In March 2003 a vulnerability was found in the Oracle modifications to mod_dav. This was not the first security hole that has been introduced by third party modifications to Apache by vendors. However our own research based on issues listed in the CVE dictionary shows that the majority of these vulnerabilities are due to poor configuration defaults rather than patches for new functionality that went wrong:

CVE	Type of Issue	Severity	Affected
CAN-2002-0842	Remote attacker can run arbitrary commands	High	Oracle
CAN-2002-0842	Remote attacker can run arbitrary commands	High	SCO (briefly)
CAN-2000-1168	Remote attacker can run arbitrary commands	High	IBM
CVE-2000-1016	Remote attacker can see files in /usr/doc	Low	SuSE Linux
CVE-2000-0883	Remote attacker can see files in /perl	Medium	Mandrake Linux
CVE-2000-0869	Remote attacker can read and write any file in docroot	High	SuSE Linux
CVE-2000-0868	Remote attacker can obtain the source to CGI scripts	Medium	SuSE Linux
CVE-2000-0234	Remote attacker can read .htaccess files	Medium	Cobalt
CVE-1999-0678	Remote attacker can see files in /usr/doc	Low	Debian Linux

What we found in our survey was that no two of the ten vendors were alike; some vendors like OpenPKG made only the expected build and configuration changes, whilst others made fairly substantial changes including affecting the ABI. ABI changes mean that you can't reliably take a module precompiled for one distribution and start using it on another. Third party modifications to Apache have been known to cause bugs and security issues. This is often frustrating for the Apache Software Foundation who end up receiving all the bug reports for issues that don't even exist in the official Apache releases. This is one of the reasons why the Apache Software Foundation insists that when vendors make modifications to Apache that they change the name of their version so it is not confused with official Apache releases.

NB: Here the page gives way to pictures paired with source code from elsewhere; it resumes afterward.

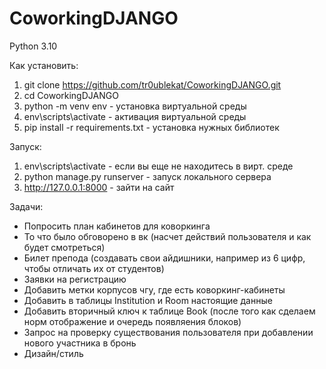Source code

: # CoworkingDJANGO

Python 3.10
 
Как установить:

1) git clone https://github.com/tr0ublekat/CoworkingDJANGO.git
2) cd CoworkingDJANGO
3) python -m venv env - установка виртуальной среды
4) env\scripts\activate - активация виртуальной среды
5) pip install -r requirements.txt - установка нужных библиотек

Запуск:

1) env\scripts\activate - если вы еще не находитесь в вирт. среде
2) python manage.py runserver - запуск локального сервера
3) http://127.0.0.1:8000 - зайти на сайт

Задачи:
- Попросить план кабинетов для коворкинга
- То что было обговорено в вк (насчет действий пользователя и как будет смотреться)
- Билет препода (создавать свои айдишники, например из 6 цифр, чтобы отличать их от студентов)
- Заявки на регистрацию
- Добавить метки корпусов чгу, где есть коворкинг-кабинеты
- Добавить в таблицы Institution и Room настоящие данные
- Добавить вторичный ключ к таблице Book (после того как сделаем норм отображение и очередь появляения блоков)
- Запрос на проверку существования пользователя при добавлении нового участника в бронь
- Дизайн/стиль
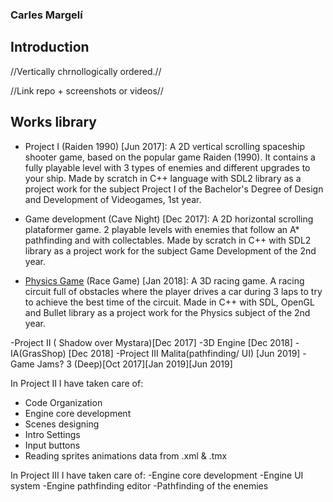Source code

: ### Carles Margelí

## Introduction


//Vertically chrnollogically ordered.//

//Link repo + screenshots or videos//

## Works library

 - Project I (Raiden 1990) [Jun 2017]: A 2D vertical scrolling spaceship shooter game, based on the popular game Raiden (1990). It contains a fully playable level with 3 types of enemies and different upgrades to your ship. Made by scratch in C++ language with SDL2 library as a project work for the subject Project I of the Bachelor's Degree of Design and Development of Videogames, 1st year.
 
 - Game development (Cave Night) [Dec 2017]: A 2D horizontal scrolling plataformer game. 2 playable levels with enemies that follow an A* pathfinding and with collectables. Made by scratch in C++ with SDL2 library as a project work for the subject Game Development of the 2nd year.
 
 - [Physics Game](https://github.com/Margeli/RaceGame) (Race Game) [Jan 2018]: A 3D racing game. A racing circuit full of obstacles where the player drives a car during 3 laps to try to achieve the best time of the circuit. Made in C++ with SDL, OpenGL and Bullet library as a project work for the Physics subject of the 2nd year.
 
-Project II ( Shadow over Mystara)[Dec 2017]
-3D Engine [Dec 2018]
-IA(GrasShop) [Dec 2018]
-Project III Malita(pathfinding/ UI) [Jun 2019]
-Game Jams? 3 (Deep)[Oct 2017][Jan 2019][Jun 2019]

In Project II I have taken care of: 

  - Code Organization
  - Engine core development
  - Scenes designing
  - Intro Settings
  - Input buttons
  - Reading sprites animations data from .xml & .tmx

In Project III I have taken care of:
  -Engine core development
  -Engine UI system
  -Engine pathfinding editor
  -Pathfinding of the enemies
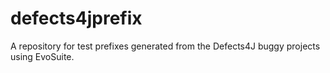 # defects4jprefix
A repository for test prefixes generated from the Defects4J buggy projects using EvoSuite.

One thing that impressed us was how easy it was to identify the changes that the vendors had made. In almost all cases the vendor's source package contained a pristine copy of Apache along with one or more patch files for the various changes. Working out what those changes did and where they came from was another issue though, vendors could do a much better job of labelling the origin of, and reason for, each of the patches they make.